Here are some other entertainment, arts and dining highlights from 2011:
BRUNO MARS, SUPERSTAR
The Roosevelt High School grad followed a breakout year and his triumphant December 2010 homecoming concert at Blaisdell Arena by winning a Grammy in February for best male pop vocal performance for his hit single "Just the Way You Are." He continued his ascent with a midyear concert tour with fellow rising star Janelle Monae and a high-energy tribute to Amy Winehouse at the MTV Video Music Awards in August. His new tune, "It Will Rain," was chosen for "The Twilight Saga: Breaking Dawn Part 1" soundtrack, and Mars, a mere 26, also made the 2011 Time 100, the magazine’s list of the most influential people in the world. The year came full circle when Mars pulled six Grammy nominations for 2012, including nods for his platinum-selling "Doo-Wops and Hooligans" album and another hit single, "Grenade."
CURTAINS FOR ACT
Army Community Theatre went dark in October after nearly 70 years, but the end was not unexpected.
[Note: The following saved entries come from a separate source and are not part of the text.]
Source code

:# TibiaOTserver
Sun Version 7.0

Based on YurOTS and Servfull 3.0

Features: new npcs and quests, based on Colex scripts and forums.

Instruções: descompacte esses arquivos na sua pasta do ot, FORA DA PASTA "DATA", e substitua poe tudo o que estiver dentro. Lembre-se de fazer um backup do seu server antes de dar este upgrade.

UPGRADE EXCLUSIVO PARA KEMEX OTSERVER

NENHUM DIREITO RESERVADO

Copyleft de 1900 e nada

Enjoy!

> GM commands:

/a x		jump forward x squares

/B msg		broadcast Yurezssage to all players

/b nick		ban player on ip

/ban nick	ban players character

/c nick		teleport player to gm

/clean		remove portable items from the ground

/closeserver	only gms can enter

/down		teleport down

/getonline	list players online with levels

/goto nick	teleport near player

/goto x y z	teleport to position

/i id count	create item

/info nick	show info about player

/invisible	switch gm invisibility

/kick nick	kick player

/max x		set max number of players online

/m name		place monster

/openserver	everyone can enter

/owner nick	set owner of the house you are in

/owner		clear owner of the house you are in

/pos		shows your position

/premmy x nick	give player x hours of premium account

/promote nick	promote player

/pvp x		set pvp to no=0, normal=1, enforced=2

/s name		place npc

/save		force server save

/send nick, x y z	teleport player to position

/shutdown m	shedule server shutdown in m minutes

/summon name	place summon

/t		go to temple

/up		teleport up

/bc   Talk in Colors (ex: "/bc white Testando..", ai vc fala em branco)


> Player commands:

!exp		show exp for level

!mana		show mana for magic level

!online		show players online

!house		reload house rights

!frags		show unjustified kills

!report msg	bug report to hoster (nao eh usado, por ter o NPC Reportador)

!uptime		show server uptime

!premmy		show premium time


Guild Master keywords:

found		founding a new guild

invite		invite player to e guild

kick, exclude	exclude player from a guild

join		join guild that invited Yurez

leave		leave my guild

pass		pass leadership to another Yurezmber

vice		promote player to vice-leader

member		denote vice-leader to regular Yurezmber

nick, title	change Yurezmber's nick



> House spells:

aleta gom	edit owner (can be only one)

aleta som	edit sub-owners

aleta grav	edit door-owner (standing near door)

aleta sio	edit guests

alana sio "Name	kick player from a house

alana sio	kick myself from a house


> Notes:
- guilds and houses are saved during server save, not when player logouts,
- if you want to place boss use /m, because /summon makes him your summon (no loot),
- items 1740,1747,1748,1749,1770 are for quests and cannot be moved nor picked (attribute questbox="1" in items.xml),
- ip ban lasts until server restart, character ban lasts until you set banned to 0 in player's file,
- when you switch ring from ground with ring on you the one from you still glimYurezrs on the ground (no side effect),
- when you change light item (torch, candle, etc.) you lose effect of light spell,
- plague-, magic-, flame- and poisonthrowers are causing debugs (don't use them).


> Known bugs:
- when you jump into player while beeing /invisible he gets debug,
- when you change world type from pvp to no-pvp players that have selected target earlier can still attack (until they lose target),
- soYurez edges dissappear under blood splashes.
The stage company was caught in a perfect storm of government budget cuts, shrinking revenues, a dwindling core audience and minimal participation by military personnel. Season ticket holders were notified in October the Army was replacing ACT with recreational programs that focused on military personnel and their families. Seven decades of theater came to an end on Halloween with the closing-night performance of ACT’s production of "The Rocky Horror Show" in a Schofield Barracks cafeteria.
A FEAST FOR FOODIES
What happens when two local James Beard Award-winning chefs — Roy Yamaguchi and Alan Wong — call on a few of their friends to come out and cook? The biggest food event of the year. The Hawai‘i Food & Wine Festival, Sept. 29 to Oct. 1, served up 31 chefs, plus winemakers, mixologists and dessert purveyors feeding more than 2,500 people over three days, in three locations, while also raising $250,000 for the Hawai‘i Agricultural Foundation, Culinary Institute of the Pacific, Paepae O He‘eia and Papahana Kualoa.
Foodies were thrilled to meet celebrity chefs from East and West, among them Charles Phan, Justin Quek, Dean Fearing, John Besh, Celestino Drago, Rick Moonen and Marcel Vigneron, and taste their creations utilizing local produce. The tasting events were in addition to daytime discussions of innovations in the food and farming industries.
GREENER PASTURES
The hardest-working local band this year had to be The Green. With a solid front line of Zion Thompson, JP Kennedy, Caleb Keolanui and Ikaika Antone, the band spent as much time touring across the mainland as it did back home, where The Green appeared at the Republik Music Festival at the Kakaako Waterfront Park Amphitheatre in June. After the success of its self-titled debut album, a 2011 Na Hoku Hanohano winner for best reggae album, the October release of "Ways & Means" showed The Green maturing as musicians able to confidently work in related genres. The new album debuted at the top spot of the Billboard and iTunes reggae charts. In the latter half of the year, the band toured across the Pacific and returned home for concerts on Oahu, Maui and Kauai.
WASTE NOT, WANT NOT
The public is finally catching on to issues of food sustainability, thanks in part to farmers’ markets and Kanu Hawaii’s Eat Local Challenge. Leading the farm-to-table charge was Ed Kenney, owner of town and downtown restaurants. Kenney spent much of the year promoting nose-to-tail preparations for local hogs, working with culinary students at Leeward Community College this fall to present a dinner featuring pigs from Kahaluu and Kauai farms. A couple of weeks later, he cooked for first lady Michelle Obama and guests at Kualoa Ranch during the APEC summit.